Brain-derived neurotrophic factor (BDNF) and neurotrophin-3 (NT-3) are neurotrophic factors involved in the neurotrophin family. However, while their biological activities on cultured neurons and their distribution have been reported, their functions in the central nervous system including the spinal cord are still unknown. We have recently developed antibodies to BDNF and to NT-3 synthetic peptides with different amino acid sequences as tools to visualize these molecules in in vivo tissue. Each antibody was specific to either BDNF or NT-3. Using these antibodies, we investigated the distribution of BDNF- or NT-3-like immunoreactivities (LI) in the spinal cord following transection in rats. In Group with an uninjured spinal cord as control, both BDNF-LI and NT-3-LI were localized in the gray matter, and particularly in the motor neurons of the ventral horn, and in some axons and glial cells of the white matter. In Group after transection of the spinal cord as a model of spinal injury, the motor neurons in the spinal cord, were strongly stained by anti-NT-3 antibodies and less strong by anti-BDNF antibodies at 3 weeks after injury.

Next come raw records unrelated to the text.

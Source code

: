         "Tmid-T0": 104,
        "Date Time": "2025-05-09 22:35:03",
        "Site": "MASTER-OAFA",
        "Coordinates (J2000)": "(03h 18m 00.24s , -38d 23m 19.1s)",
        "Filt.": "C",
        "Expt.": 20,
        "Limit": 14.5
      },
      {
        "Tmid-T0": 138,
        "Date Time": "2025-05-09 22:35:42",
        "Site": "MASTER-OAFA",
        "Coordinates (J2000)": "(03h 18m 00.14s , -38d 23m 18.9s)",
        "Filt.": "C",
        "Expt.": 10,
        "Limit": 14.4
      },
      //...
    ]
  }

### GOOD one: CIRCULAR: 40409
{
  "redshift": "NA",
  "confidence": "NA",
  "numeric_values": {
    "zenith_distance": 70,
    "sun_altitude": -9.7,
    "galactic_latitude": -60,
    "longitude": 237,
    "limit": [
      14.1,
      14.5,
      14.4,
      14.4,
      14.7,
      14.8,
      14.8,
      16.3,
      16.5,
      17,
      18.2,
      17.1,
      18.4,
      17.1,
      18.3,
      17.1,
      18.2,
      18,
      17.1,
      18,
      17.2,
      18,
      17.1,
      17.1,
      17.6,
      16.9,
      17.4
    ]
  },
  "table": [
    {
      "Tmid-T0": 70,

In the gray matter at 4 weeks after injury, astrocyte-like cells were markedly stained with anti-BDNF antibodies These findings indicate that in the spinal cord after injury, the biosynthesis of BDNF was upregulated in a different manner from that of NT-3 and that BDNF and NT-3 were both involved in the repair mechanisms, directing the amelioration of the spinal cord injury.